In the data below, find the line that contains "out html page" and the line that contains "## Run npm run". Copy both, plus every line between them, exactly.

START Given records

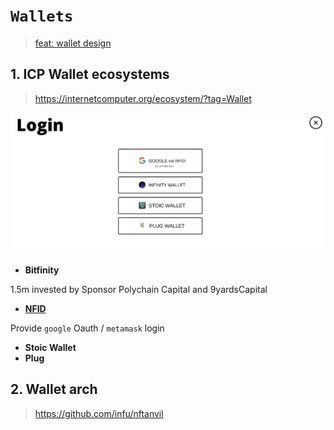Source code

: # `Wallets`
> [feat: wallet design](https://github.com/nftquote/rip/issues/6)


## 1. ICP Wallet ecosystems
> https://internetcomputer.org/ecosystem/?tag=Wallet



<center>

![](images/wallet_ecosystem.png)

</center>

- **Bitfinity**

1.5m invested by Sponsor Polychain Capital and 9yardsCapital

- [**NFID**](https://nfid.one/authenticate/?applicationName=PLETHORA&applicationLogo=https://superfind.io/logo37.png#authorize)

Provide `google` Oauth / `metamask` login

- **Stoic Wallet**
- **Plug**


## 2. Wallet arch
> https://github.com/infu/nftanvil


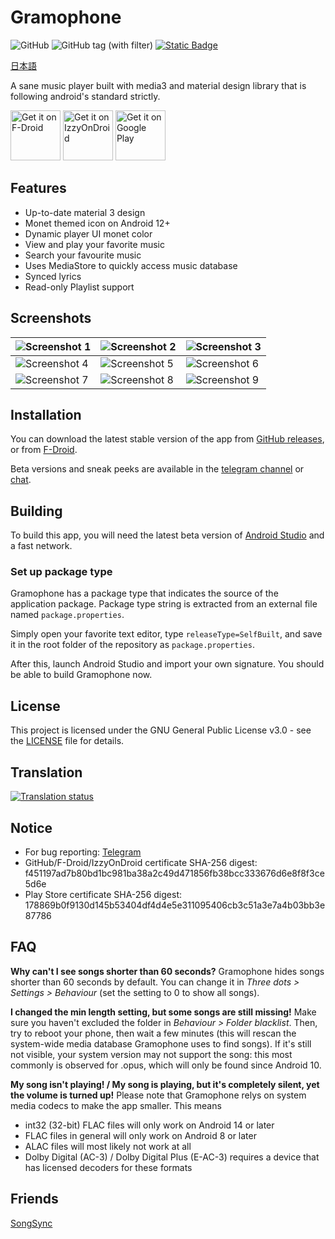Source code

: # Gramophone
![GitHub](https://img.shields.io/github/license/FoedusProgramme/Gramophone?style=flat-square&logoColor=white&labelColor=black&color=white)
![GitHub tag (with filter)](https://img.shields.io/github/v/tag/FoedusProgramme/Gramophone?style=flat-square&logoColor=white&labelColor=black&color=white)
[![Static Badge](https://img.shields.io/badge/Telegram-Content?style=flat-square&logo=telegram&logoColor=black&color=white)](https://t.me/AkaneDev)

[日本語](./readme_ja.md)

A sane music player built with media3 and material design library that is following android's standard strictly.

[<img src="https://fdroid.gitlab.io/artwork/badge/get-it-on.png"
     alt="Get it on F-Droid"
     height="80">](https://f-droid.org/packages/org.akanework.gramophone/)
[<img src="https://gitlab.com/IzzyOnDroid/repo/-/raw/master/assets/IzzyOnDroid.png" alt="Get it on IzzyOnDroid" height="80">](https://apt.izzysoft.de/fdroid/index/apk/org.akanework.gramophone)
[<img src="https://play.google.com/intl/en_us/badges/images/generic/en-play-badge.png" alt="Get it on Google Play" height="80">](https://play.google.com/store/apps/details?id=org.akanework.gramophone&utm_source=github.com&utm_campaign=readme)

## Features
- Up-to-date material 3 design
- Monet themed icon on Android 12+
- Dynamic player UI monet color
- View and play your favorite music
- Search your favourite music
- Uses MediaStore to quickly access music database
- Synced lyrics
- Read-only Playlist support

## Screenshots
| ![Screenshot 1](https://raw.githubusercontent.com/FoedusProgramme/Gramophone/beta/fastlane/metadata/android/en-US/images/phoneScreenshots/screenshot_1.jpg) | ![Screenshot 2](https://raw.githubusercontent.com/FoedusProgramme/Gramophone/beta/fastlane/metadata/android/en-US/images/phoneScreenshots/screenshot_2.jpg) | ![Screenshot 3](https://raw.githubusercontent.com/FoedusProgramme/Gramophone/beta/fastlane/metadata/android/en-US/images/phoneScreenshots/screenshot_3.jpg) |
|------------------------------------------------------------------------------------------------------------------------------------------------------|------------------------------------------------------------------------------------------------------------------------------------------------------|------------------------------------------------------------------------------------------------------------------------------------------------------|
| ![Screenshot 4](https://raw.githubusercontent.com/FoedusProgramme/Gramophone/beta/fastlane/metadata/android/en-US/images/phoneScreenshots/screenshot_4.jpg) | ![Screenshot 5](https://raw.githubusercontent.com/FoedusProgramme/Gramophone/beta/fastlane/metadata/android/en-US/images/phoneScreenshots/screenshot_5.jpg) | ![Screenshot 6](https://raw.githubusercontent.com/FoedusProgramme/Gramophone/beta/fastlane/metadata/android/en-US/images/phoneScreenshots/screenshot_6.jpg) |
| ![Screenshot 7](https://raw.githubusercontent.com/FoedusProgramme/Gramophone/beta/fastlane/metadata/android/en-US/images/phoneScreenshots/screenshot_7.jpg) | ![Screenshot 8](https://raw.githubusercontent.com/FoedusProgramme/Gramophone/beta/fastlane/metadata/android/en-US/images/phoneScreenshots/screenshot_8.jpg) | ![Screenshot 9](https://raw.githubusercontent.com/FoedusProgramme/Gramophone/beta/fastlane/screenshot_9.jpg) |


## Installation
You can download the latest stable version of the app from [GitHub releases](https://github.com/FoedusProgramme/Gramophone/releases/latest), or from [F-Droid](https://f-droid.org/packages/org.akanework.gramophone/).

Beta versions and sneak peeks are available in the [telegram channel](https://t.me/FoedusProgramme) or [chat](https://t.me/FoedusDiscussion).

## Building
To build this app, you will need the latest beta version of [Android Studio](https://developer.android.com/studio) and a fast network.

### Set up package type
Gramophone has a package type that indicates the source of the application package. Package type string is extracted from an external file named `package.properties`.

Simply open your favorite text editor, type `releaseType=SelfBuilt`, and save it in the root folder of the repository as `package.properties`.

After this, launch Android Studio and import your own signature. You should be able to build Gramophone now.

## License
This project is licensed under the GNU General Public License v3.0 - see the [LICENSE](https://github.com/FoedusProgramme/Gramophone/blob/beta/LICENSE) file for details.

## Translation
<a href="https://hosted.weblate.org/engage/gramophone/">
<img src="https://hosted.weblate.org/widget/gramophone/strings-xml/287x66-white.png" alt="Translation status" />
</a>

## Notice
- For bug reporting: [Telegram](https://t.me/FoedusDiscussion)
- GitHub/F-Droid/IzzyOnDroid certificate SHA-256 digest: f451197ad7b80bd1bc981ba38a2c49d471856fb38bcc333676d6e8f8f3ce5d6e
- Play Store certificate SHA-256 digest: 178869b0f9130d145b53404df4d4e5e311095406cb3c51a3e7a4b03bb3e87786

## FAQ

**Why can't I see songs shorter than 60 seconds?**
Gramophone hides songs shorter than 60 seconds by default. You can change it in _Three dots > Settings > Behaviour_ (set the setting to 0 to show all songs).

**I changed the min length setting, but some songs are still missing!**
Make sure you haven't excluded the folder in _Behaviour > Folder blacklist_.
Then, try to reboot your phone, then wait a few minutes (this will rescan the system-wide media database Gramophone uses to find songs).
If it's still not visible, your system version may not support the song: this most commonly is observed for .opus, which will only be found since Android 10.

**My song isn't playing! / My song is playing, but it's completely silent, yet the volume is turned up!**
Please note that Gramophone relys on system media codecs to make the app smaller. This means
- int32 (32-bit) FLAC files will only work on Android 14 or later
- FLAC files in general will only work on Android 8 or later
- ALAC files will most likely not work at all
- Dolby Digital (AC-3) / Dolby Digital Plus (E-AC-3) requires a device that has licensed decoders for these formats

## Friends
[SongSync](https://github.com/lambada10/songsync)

END Given records
START Given records

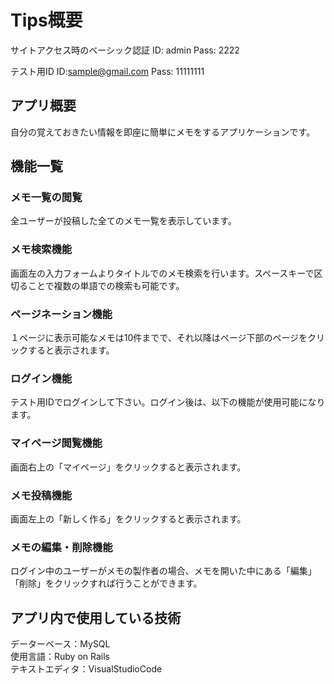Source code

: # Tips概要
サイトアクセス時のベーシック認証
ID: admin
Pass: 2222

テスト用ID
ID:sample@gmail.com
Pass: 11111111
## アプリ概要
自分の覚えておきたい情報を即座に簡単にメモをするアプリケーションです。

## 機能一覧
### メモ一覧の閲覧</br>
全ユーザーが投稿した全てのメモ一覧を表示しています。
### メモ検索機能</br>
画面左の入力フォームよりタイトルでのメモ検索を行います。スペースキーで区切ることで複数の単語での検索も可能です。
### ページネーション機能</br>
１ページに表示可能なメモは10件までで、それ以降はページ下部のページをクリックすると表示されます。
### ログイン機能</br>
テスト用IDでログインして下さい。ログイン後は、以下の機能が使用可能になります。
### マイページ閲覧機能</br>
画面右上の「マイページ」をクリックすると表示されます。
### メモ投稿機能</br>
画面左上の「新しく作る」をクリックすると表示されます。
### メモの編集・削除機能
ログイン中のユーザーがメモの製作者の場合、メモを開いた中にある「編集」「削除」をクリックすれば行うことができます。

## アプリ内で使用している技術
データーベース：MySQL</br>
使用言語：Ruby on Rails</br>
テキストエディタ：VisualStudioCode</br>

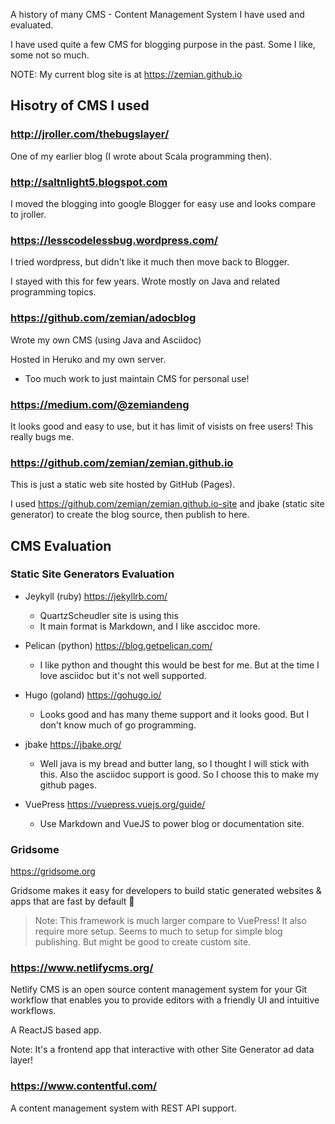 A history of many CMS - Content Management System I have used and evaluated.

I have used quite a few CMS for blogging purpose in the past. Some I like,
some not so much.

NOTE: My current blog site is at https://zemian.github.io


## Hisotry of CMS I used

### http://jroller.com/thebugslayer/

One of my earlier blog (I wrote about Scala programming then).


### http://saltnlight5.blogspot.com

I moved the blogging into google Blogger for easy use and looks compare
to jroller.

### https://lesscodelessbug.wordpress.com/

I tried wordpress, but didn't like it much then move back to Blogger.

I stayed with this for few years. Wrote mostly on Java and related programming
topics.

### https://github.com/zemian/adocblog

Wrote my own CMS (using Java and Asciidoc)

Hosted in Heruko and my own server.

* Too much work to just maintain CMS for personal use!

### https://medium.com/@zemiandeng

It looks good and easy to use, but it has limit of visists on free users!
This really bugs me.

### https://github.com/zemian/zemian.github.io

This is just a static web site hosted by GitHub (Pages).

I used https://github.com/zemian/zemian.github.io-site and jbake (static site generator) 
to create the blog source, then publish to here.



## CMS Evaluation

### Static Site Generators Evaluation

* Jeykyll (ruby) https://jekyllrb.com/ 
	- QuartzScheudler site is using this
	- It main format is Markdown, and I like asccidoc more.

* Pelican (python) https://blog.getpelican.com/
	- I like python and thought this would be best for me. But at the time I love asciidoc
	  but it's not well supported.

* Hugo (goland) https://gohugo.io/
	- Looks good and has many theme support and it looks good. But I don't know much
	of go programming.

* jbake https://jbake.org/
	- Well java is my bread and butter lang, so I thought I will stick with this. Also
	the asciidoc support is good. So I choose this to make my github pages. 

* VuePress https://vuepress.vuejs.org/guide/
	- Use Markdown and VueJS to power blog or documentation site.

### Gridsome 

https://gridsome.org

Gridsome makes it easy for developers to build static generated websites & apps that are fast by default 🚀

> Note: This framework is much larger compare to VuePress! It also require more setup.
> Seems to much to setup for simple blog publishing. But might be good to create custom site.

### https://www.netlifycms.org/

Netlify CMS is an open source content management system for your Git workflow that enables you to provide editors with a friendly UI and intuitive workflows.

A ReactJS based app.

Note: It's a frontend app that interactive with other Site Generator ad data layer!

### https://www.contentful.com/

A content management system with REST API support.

END Given records
START Given records

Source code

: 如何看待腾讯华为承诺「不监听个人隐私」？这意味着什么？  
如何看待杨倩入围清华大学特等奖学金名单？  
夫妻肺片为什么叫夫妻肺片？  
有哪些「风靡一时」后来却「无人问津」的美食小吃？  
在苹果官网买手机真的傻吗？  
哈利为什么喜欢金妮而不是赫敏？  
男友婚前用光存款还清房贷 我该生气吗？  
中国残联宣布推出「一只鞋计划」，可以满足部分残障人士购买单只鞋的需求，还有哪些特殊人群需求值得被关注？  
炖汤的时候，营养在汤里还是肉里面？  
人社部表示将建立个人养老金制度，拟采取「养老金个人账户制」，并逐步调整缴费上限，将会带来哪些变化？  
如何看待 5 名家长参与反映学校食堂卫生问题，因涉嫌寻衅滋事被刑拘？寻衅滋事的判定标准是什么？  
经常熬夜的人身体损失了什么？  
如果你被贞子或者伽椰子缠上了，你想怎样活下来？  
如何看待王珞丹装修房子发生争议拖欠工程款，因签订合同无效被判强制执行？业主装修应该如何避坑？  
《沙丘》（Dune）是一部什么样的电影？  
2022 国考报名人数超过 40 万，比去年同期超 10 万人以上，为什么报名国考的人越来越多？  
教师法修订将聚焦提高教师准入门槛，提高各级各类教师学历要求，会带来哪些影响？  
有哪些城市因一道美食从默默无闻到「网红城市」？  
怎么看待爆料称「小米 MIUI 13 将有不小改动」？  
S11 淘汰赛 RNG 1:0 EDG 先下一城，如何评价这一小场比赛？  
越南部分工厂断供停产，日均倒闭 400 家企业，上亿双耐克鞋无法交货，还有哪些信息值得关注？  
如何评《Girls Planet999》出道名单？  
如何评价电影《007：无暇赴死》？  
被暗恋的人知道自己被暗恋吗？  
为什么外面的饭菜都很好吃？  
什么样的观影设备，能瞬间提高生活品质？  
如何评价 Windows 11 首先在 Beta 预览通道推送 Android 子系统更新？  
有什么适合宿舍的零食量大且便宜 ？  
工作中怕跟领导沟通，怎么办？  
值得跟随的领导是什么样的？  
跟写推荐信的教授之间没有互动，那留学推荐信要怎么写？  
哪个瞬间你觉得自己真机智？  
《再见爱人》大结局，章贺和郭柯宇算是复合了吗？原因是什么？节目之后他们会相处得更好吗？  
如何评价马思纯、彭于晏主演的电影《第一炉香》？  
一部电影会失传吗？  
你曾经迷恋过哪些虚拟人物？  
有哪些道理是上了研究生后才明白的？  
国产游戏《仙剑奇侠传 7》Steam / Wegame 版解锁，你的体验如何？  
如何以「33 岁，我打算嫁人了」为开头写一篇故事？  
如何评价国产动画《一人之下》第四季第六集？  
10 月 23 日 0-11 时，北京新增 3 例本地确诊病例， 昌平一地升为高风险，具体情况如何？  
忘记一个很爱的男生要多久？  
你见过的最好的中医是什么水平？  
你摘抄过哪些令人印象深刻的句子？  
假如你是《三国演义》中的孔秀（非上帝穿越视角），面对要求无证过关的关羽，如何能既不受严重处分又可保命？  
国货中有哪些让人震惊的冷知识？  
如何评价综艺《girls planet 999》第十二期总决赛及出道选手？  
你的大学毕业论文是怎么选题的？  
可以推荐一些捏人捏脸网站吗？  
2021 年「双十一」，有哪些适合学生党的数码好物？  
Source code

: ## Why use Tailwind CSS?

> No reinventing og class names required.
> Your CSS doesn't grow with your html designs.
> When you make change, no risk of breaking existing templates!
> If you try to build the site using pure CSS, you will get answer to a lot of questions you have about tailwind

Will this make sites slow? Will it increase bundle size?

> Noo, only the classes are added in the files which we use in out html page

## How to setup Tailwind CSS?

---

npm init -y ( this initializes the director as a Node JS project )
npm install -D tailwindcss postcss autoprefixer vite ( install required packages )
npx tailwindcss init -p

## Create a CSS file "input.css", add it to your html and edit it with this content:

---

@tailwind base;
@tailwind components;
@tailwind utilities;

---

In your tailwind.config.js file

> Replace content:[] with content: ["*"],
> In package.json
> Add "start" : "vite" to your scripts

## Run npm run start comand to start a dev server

END Given records

*Result*
> Noo, only the classes are added in the files which we use in out html page

## How to setup Tailwind CSS?

---

npm init -y ( this initializes the director as a Node JS project )
npm install -D tailwindcss postcss autoprefixer vite ( install required packages )
npx tailwindcss init -p

## Create a CSS file "input.css", add it to your html and edit it with this content:

---

@tailwind base;
@tailwind components;
@tailwind utilities;

---

In your tailwind.config.js file

> Replace content:[] with content: ["*"],
> In package.json
> Add "start" : "vite" to your scripts

## Run npm run start comand to start a dev server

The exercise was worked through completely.